Cerebral Circulation
The cerebral circulation supplies the brain, an organ that has little capacity to store energy yet depends on a continuous supply of oxygen and glucose. To protect this supply, brain blood flow is regulated tightly: it is held relatively constant across changes in blood pressure, is highly sensitive to carbon dioxide and oxygen, and is locally increased in active regions to match neural activity.
Definition
The cerebral circulation is the regional vascular bed supplying the brain; its blood flow is regulated by autoregulation, by sensitivity to arterial carbon dioxide and oxygen, and by neurovascular coupling so that perfusion is maintained and matched to neural activity.
Scope
This entry covers the principal controllers of cerebral blood flow — pressure autoregulation, the strong response to arterial carbon dioxide and oxygen, neurovascular coupling, and autonomic and endothelial influences. It treats brain perfusion as normal regulatory physiology and as background for understanding ischemia and intracranial dynamics, not as clinical guidance.
Core questions
- How is cerebral blood flow kept relatively constant despite changes in arterial pressure?
- Why is brain blood flow so sensitive to arterial carbon dioxide?
- How does local neural activity increase local blood flow (neurovascular coupling)?
- What constrains cerebral perfusion within the rigid cranium?
Key concepts
- Cerebral autoregulation
- Carbon dioxide (CO2) reactivity
- Hypoxic vasodilation
- Neurovascular coupling (functional hyperemia)
- Cerebral perfusion pressure
- Intracranial pressure constraint
- Astrocyte and pericyte signaling
Key theories
- Cerebral autoregulation
- Cerebral resistance vessels adjust their tone in response to changes in perfusion pressure so that brain blood flow is held relatively constant across a range of arterial pressures, protecting the brain from both underperfusion and overperfusion.
- Neurovascular coupling
- Local neural and glial activity triggers vasodilation in nearby vessels, increasing blood flow to active brain regions and matching local perfusion to local metabolic demand; this coupling is the physiological basis of functional brain imaging signals.
Mechanisms
Cerebral blood flow is set by the cerebral perfusion pressure (the difference between arterial pressure and intracranial pressure) divided by cerebrovascular resistance.
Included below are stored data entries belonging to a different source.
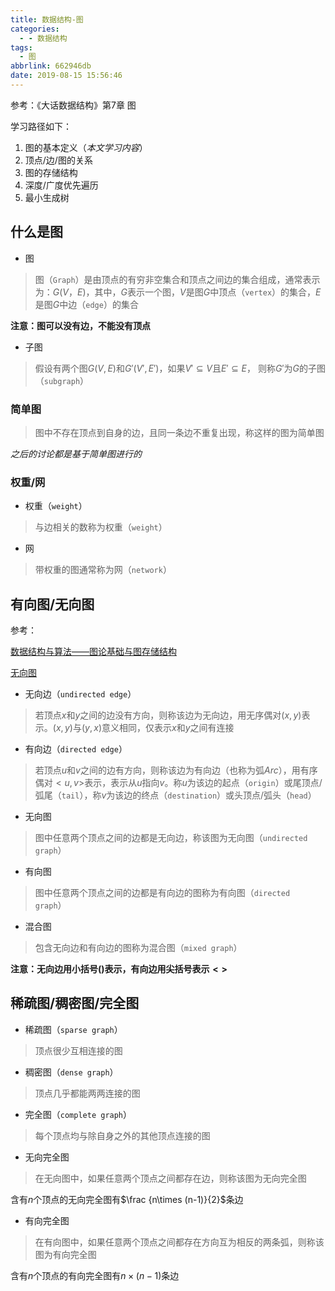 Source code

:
 ```yaml
---
title: 数据结构-图
categories:
  - - 数据结构
tags:
  - 图
abbrlink: 662946db
date: 2019-08-15 15:56:46
---
```


参考：《大话数据结构》第7章 图

学习路径如下：

1. 图的基本定义（*本文学习内容*）
2. 顶点/边/图的关系
3. 图的存储结构
4. 深度/广度优先遍历
5. 最小生成树

## 什么是图

* 图

>图（`Graph`）是由顶点的有穷非空集合和顶点之间边的集合组成，通常表示为：$G(V，E)$，其中，$G$表示一个图，$V$是图$G$中顶点（`vertex`）的集合，$E$是图$G$中边（`edge`）的集合

**注意：图可以没有边，不能没有顶点**

* 子图

>假设有两个图$G(V,E)$和${G}'({V}',{E}')$，如果${V}'\subseteq V$且${E}'\subseteq E$， 则称${G}'$为$G$的子图（`subgraph`）

### 简单图

>图中不存在顶点到自身的边，且同一条边不重复出现，称这样的图为简单图

*之后的讨论都是基于简单图进行的*

### 权重/网

* 权重（`weight`）

>与边相关的数称为权重（`weight`）

* 网

> 带权重的图通常称为网（`network`）

## 有向图/无向图

参考：

[数据结构与算法——图论基础与图存储结构](https://www.itcodemonkey.com/article/13876.html)

[无向图](https://baike.baidu.com/item/%E6%97%A0%E5%90%91%E5%9B%BE)

* 无向边（`undirected edge`）

>若顶点$x$和$y$之间的边没有方向，则称该边为无向边，用无序偶对$(x,y)$表示。$(x,y)$与$(y,x)$意义相同，仅表示$x$和$y$之间有连接

* 有向边（`directed edge`）

>若顶点$u$和$v$之间的边有方向，则称该边为有向边（也称为弧$Arc$），用有序偶对$<u,v>$表示，表示从$u$指向$v$。称$u$为该边的起点（`origin`）或尾顶点/弧尾（`tail`），称$v$为该边的终点（`destination`）或头顶点/弧头（`head`）

* 无向图

>图中任意两个顶点之间的边都是无向边，称该图为无向图（`undirected graph`）

* 有向图

>图中任意两个顶点之间的边都是有向边的图称为有向图（`directed graph`）

* 混合图

>包含无向边和有向边的图称为混合图（`mixed graph`）

**注意：无向边用小括号$()$表示，有向边用尖括号表示$<>$**

## 稀疏图/稠密图/完全图

* 稀疏图（`sparse graph`）

>顶点很少互相连接的图

* 稠密图（`dense graph`）

>顶点几乎都能两两连接的图

* 完全图（`complete graph`）

>每个顶点均与除自身之外的其他顶点连接的图

* 无向完全图

>在无向图中，如果任意两个顶点之间都存在边，则称该图为无向完全图

含有$n$个顶点的无向完全图有$\frac {n\times (n-1)}{2}$条边

* 有向完全图

>在有向图中，如果任意两个顶点之间都存在方向互为相反的两条弧，则称该图为有向完全图

含有$n$个顶点的有向完全图有$n\times (n-1)$条边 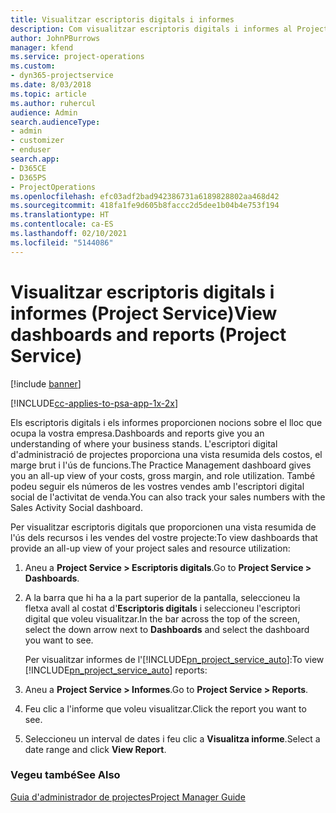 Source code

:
 ```yaml
---
title: Visualitzar escriptoris digitals i informes
description: Com visualitzar escriptoris digitals i informes al Project Service
author: JohnPBurrows
manager: kfend
ms.service: project-operations
ms.custom:
- dyn365-projectservice
ms.date: 8/03/2018
ms.topic: article
ms.author: ruhercul
audience: Admin
search.audienceType:
- admin
- customizer
- enduser
search.app:
- D365CE
- D365PS
- ProjectOperations
ms.openlocfilehash: efc03adf2bad942386731a6189828802aa468d42
ms.sourcegitcommit: 418fa1fe9d605b8faccc2d5dee1b04b4e753f194
ms.translationtype: HT
ms.contentlocale: ca-ES
ms.lasthandoff: 02/10/2021
ms.locfileid: "5144086"
---
```

# <a name="view-dashboards-and-reports-project-service"></a><span data-ttu-id="53887-103">Visualitzar escriptoris digitals i informes (Project Service)</span><span class="sxs-lookup"><span data-stu-id="53887-103">View dashboards and reports (Project Service)</span></span>

[!include [banner](../includes/psa-now-project-operations.md)]

[!INCLUDE[cc-applies-to-psa-app-1x-2x](../includes/cc-applies-to-psa-app-1x-2x.md)]

<span data-ttu-id="53887-104">Els escriptoris digitals i els informes proporcionen nocions sobre el lloc que ocupa la vostra empresa.</span><span class="sxs-lookup"><span data-stu-id="53887-104">Dashboards and reports give you an understanding of where your business stands.</span></span> <span data-ttu-id="53887-105">L'escriptori digital d'administració de projectes proporciona una vista resumida dels costos, el marge brut i l'ús de funcions.</span><span class="sxs-lookup"><span data-stu-id="53887-105">The Practice Management dashboard gives you an all-up view of your costs, gross margin, and role utilization.</span></span> <span data-ttu-id="53887-106">També podeu seguir els números de les vostres vendes amb l'escriptori digital social de l'activitat de venda.</span><span class="sxs-lookup"><span data-stu-id="53887-106">You can also track your sales numbers with the Sales Activity Social dashboard.</span></span>  
  
 <span data-ttu-id="53887-107">Per visualitzar escriptoris digitals que proporcionen una vista resumida de l'ús dels recursos i les vendes del vostre projecte:</span><span class="sxs-lookup"><span data-stu-id="53887-107">To view dashboards that provide an all-up view of your project sales and resource utilization:</span></span>  
  
1. <span data-ttu-id="53887-108">Aneu a **Project Service > Escriptoris digitals**.</span><span class="sxs-lookup"><span data-stu-id="53887-108">Go to **Project Service > Dashboards**.</span></span>  
  
2. <span data-ttu-id="53887-109">A la barra que hi ha a la part superior de la pantalla, seleccioneu la fletxa avall al costat d'**Escriptoris digitals** i seleccioneu l'escriptori digital que voleu visualitzar.</span><span class="sxs-lookup"><span data-stu-id="53887-109">In the bar across the top of the screen, select the down arrow next to **Dashboards** and select the dashboard you want to see.</span></span>  
  
   <span data-ttu-id="53887-110">Per visualitzar informes de l'[!INCLUDE[pn_project_service_auto](../includes/pn-project-service-auto.md)]:</span><span class="sxs-lookup"><span data-stu-id="53887-110">To view [!INCLUDE[pn_project_service_auto](../includes/pn-project-service-auto.md)] reports:</span></span>  
  
3. <span data-ttu-id="53887-111">Aneu a **Project Service > Informes**.</span><span class="sxs-lookup"><span data-stu-id="53887-111">Go to **Project Service > Reports**.</span></span>  
  
4. <span data-ttu-id="53887-112">Feu clic a l'informe que voleu visualitzar.</span><span class="sxs-lookup"><span data-stu-id="53887-112">Click the report you want to see.</span></span>  
  
5. <span data-ttu-id="53887-113">Seleccioneu un interval de dates i feu clic a **Visualitza informe**.</span><span class="sxs-lookup"><span data-stu-id="53887-113">Select a date range and click **View Report**.</span></span>  
  
### <a name="see-also"></a><span data-ttu-id="53887-114">Vegeu també</span><span class="sxs-lookup"><span data-stu-id="53887-114">See Also</span></span>  
 [<span data-ttu-id="53887-115">Guia d'administrador de projectes</span><span class="sxs-lookup"><span data-stu-id="53887-115">Project Manager Guide</span></span>](../psa/project-manager-guide.md)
Several controllers act on that resistance. Autoregulation, through myogenic and metabolic responses, keeps flow relatively stable as perfusion pressure varies within a range. The cerebral vessels are strongly reactive to arterial carbon dioxide, dilating when it rises and constricting when it falls, and they dilate in response to severe hypoxia. Neurovascular coupling links local neuronal and glial activity, including astrocyte signaling and pericyte responses, to dilation of nearby vessels so that active regions receive more flow. Autonomic and endothelial influences modulate these responses. Because the brain sits within the rigid skull, intracranial pressure is an additional determinant of perfusion.
Clinical relevance
The tight regulation of cerebral blood flow explains why the brain is vulnerable when autoregulation, carbon dioxide reactivity, or perfusion pressure are disturbed, as in stroke, raised intracranial pressure, or syncope. Neurovascular coupling underlies the signals used in functional brain imaging. This entry describes normal regulatory physiology as background and is not a basis for diagnosis or treatment.
Evidence & guidelines
The physiology summarized here is drawn from integrative reviews of human brain blood flow regulation, the classic synthesis of cerebral blood flow and oxygen consumption, and reviews of the cellular basis of neurovascular coupling, rather than from clinical trials or practice guidelines.
History
Twentieth-century measurement of cerebral blood flow and oxygen consumption in humans, synthesized by Lassen, established the concepts of autoregulation and carbon-dioxide reactivity. Later work clarified the cellular mechanisms by which neural and glial activity drive local flow, and integrative human studies brought together pressure, blood-gas, and neural controls into a unified account of brain perfusion.
Debates
- How is neurovascular coupling initiated at the cellular level?
- The relative contributions of neurons, astrocytes, and pericytes, and of the signaling molecules linking activity to vasodilation, remain actively investigated, with no single mechanism fully accounting for functional hyperemia.
Key figures
- Niels A. Lassen
- Philip N. Ainslie
- David Attwell
Related topics
Seminal works
- lassen-1959
- attwell-2010
- willie-2014
Frequently asked questions
- Why is cerebral blood flow so sensitive to carbon dioxide?
- Cerebral resistance vessels dilate when arterial carbon dioxide rises and constrict when it falls, making carbon dioxide one of the most powerful physiological regulators of brain blood flow; this is why hyperventilation, which lowers carbon dioxide, reduces cerebral perfusion.
- What is neurovascular coupling?
- It is the process by which increased activity in a brain region triggers local vasodilation and increased blood flow to that region, matching perfusion to metabolic demand; it is the physiological basis of signals used in functional brain imaging.